文=泉誠一 写真=B.LEAGUE

富山のエースを3ポイントシュート1本に抑え勝機を呼び込む

2013-2014シーズンのbjリーグMVPであり、昨シーズンは平均17.1点を挙げている富山グラウジーズの城宝匡史。そのエースと対峙したのは、昨シーズンはNBL熊本ヴォルターズでプレーし、それ以前もNBL(旧JBL含)のクラブを渡り歩いてきた高島一貴だ。

11月20日に行われた横浜ビー・コルセアーズvs富山の試合では、城宝とともにコートに出たり、ベンチに下がったりしながらマンマークを続けた。青木勇人ヘッドコーチは、「ディフェンスマンとしてプライドを持って自分の仕事を全うし、エースを抑えてくれる選手」と全幅の信頼とともに彼をコートに送り出す。

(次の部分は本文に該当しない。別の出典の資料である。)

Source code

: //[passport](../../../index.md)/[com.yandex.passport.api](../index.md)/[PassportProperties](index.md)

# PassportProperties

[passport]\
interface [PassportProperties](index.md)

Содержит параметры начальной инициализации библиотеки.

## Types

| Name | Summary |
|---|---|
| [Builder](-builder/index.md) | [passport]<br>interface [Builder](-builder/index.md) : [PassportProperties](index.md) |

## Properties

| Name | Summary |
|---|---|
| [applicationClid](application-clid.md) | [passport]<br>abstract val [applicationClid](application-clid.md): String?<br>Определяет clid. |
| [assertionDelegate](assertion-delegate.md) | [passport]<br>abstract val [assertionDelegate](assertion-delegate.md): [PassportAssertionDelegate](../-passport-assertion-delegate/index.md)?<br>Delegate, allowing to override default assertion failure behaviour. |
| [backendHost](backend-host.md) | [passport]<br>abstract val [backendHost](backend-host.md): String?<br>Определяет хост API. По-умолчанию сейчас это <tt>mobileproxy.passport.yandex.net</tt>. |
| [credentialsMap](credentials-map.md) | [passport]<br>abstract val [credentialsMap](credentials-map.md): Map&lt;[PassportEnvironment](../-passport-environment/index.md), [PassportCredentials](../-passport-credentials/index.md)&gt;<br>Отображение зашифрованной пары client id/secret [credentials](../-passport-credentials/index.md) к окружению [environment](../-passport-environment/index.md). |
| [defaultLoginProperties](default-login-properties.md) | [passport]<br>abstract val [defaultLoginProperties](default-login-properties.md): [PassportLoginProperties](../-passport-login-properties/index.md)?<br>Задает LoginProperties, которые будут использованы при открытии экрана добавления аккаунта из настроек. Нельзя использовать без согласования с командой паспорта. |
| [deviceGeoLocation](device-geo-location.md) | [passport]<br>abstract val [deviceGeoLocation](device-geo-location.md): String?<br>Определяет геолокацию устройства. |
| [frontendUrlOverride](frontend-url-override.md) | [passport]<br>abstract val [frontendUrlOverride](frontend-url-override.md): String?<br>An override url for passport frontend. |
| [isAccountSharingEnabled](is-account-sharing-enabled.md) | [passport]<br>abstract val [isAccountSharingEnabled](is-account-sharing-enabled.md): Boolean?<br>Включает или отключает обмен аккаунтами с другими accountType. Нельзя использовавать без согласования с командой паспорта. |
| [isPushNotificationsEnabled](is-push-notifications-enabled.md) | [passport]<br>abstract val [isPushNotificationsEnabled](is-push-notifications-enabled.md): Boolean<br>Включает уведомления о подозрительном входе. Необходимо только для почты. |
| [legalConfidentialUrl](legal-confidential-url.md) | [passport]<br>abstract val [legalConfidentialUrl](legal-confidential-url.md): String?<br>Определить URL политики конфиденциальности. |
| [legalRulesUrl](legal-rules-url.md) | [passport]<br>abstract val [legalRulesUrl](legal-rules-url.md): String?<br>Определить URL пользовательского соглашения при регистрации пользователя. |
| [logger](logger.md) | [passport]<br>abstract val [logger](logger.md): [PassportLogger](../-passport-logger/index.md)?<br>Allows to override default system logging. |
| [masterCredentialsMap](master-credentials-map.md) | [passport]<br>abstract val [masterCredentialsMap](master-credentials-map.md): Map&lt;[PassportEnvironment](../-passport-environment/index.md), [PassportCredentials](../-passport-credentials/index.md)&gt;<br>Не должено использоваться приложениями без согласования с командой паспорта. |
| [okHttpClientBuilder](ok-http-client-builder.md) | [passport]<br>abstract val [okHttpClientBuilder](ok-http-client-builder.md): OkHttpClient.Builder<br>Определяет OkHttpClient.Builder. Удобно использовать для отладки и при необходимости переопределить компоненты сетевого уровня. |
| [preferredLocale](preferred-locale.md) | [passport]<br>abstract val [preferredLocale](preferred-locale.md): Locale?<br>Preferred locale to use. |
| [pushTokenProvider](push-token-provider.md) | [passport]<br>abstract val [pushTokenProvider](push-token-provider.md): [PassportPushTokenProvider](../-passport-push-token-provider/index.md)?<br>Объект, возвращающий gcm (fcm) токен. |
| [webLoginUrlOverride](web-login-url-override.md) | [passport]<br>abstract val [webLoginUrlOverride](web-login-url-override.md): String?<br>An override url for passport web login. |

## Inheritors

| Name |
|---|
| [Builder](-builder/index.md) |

その期待に応えるように、高島は土日の2試合で城宝を17点に抑えた。bjリーグ屈指の日本人スコアラーに対し、「非常にアグレッシブにプレーする選手という印象があった。特にキャッチ&シュートを打たせたら恐い選手なので、そこを警戒してドリブルをつかせることを意識して守りました」と対策したことが功を奏し、勝利した11月19日は6点しか許していない。

翌日は延長戦の末に敗れた。第3クォーターまでは5点に抑えていたが、終盤そして延長の時間帯に押し込まれて11失点。「1on1で守ることはもちろんですが、スクリーンを使ってうまくカールしてパスをもらうプレーなどがすごく城宝選手には多いので、チームディフェンスとしてのルールが徹底できていなかった。競った試合では細かいミスが効いてしまう。そこが城宝選手に最後に気持ちよく打たせてしまったのかなと思います」と高島は敗因を挙げた。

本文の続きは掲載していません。